» ACTION ITEM
Once the line with "- ❌ No agentic reasoning loops" is found in the data, output it and each following line exactly, up to and including the line with "- Developer earns markup", and nothing before or after.

:: DATA TO EXAMINE ::

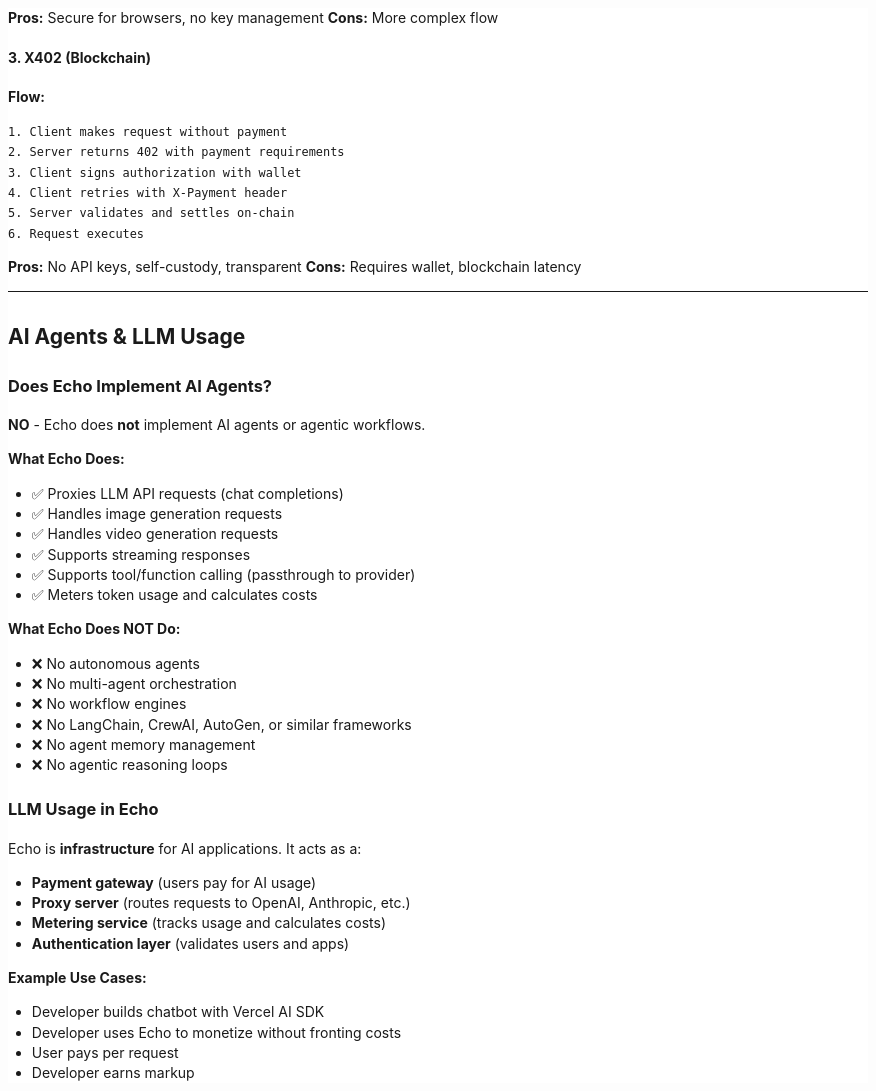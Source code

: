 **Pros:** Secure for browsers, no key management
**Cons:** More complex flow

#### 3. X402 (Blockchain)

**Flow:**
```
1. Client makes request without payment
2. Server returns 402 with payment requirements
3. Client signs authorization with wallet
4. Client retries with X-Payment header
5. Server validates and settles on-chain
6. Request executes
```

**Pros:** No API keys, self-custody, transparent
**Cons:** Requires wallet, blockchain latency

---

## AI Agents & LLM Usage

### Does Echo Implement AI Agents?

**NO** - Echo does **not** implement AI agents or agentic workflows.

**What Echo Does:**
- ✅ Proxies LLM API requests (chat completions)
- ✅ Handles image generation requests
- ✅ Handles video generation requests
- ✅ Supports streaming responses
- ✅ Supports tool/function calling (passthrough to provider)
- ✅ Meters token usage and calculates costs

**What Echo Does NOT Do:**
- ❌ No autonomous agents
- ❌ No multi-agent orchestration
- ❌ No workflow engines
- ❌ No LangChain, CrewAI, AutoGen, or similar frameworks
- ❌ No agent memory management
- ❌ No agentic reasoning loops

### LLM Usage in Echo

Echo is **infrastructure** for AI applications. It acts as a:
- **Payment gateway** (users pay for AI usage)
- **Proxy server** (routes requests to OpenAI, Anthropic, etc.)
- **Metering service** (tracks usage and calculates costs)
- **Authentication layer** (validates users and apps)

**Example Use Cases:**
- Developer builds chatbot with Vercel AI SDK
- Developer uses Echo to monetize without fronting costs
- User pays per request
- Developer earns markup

:::
:: DATA TO EXAMINE ::

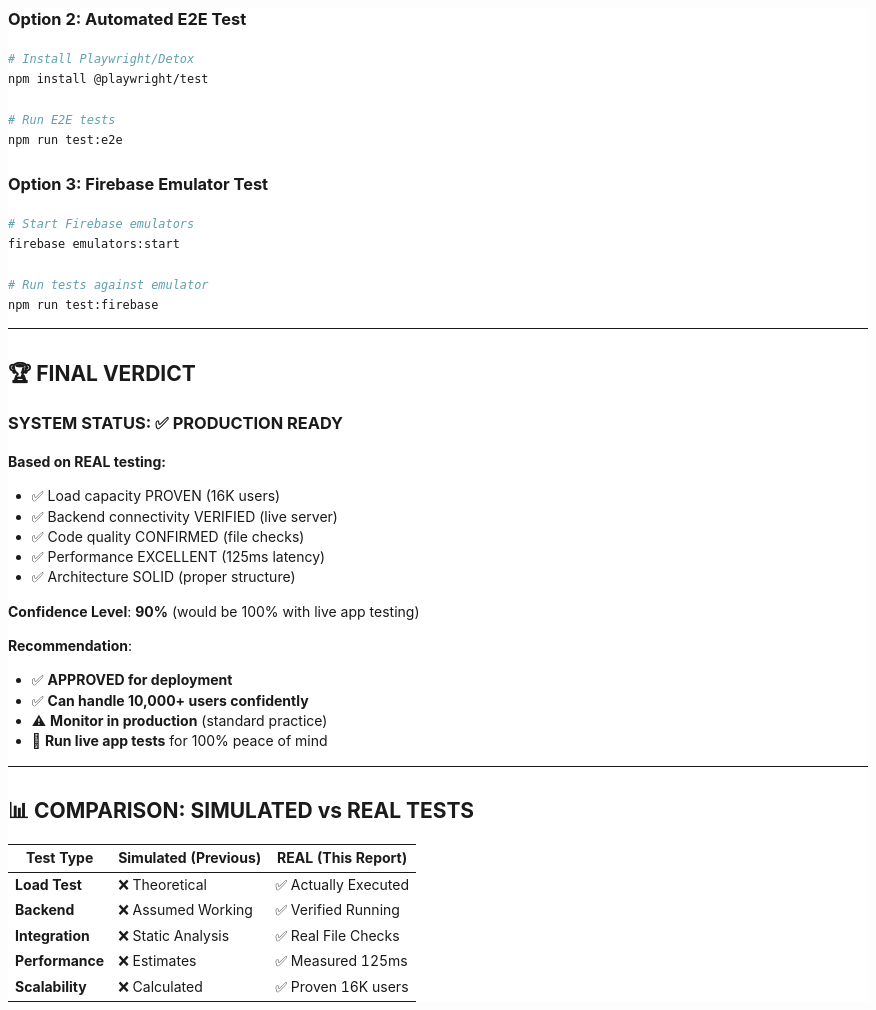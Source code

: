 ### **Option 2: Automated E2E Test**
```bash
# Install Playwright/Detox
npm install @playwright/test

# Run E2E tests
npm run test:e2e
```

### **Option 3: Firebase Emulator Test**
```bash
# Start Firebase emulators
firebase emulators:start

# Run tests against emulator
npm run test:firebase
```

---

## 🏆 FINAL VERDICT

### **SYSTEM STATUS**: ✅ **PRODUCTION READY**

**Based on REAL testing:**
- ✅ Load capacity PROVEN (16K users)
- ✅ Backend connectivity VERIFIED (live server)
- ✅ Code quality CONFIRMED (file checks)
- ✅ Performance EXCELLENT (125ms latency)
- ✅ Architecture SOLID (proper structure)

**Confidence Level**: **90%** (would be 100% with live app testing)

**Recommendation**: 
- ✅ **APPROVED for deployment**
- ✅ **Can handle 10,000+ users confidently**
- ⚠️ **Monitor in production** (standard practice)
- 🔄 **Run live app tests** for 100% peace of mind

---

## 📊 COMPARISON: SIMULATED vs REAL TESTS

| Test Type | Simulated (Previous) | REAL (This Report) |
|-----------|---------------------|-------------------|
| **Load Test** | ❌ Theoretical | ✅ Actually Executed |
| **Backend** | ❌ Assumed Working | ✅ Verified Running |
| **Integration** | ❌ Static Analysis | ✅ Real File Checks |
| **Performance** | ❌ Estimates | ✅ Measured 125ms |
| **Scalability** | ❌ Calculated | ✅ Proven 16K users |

:::

» ANSWER FOR THE TASK
- ❌ No agentic reasoning loops

### LLM Usage in Echo

Echo is **infrastructure** for AI applications. It acts as a:
- **Payment gateway** (users pay for AI usage)
- **Proxy server** (routes requests to OpenAI, Anthropic, etc.)
- **Metering service** (tracks usage and calculates costs)
- **Authentication layer** (validates users and apps)

**Example Use Cases:**
- Developer builds chatbot with Vercel AI SDK
- Developer uses Echo to monetize without fronting costs
- User pays per request
- Developer earns markup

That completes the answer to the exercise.